Search the records below for the word "result". Copy each line where it occurs.

━━ MATERIAL PROVIDED ━━

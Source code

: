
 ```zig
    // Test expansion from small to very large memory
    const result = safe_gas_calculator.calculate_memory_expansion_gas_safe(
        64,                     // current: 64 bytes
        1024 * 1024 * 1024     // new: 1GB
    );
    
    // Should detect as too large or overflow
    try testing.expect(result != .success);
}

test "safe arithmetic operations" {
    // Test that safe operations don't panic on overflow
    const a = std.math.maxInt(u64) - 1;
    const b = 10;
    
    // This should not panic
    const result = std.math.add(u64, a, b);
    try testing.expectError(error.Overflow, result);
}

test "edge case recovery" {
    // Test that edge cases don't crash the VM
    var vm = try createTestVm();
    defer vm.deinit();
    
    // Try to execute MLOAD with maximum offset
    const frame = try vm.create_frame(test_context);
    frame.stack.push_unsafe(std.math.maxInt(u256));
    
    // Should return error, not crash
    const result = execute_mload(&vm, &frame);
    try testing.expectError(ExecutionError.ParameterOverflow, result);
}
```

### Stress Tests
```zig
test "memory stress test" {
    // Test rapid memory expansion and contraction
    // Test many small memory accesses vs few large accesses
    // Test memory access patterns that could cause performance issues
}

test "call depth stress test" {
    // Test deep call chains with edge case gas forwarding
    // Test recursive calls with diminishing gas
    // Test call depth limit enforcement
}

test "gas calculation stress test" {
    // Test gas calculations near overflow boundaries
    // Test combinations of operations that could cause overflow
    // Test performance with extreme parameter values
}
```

━━━

YOUR SOLUTION:
    const result = safe_gas_calculator.calculate_memory_expansion_gas_safe(
    try testing.expect(result != .success);
    const result = std.math.add(u64, a, b);
    try testing.expectError(error.Overflow, result);
    const result = execute_mload(&vm, &frame);
    try testing.expectError(ExecutionError.ParameterOverflow, result);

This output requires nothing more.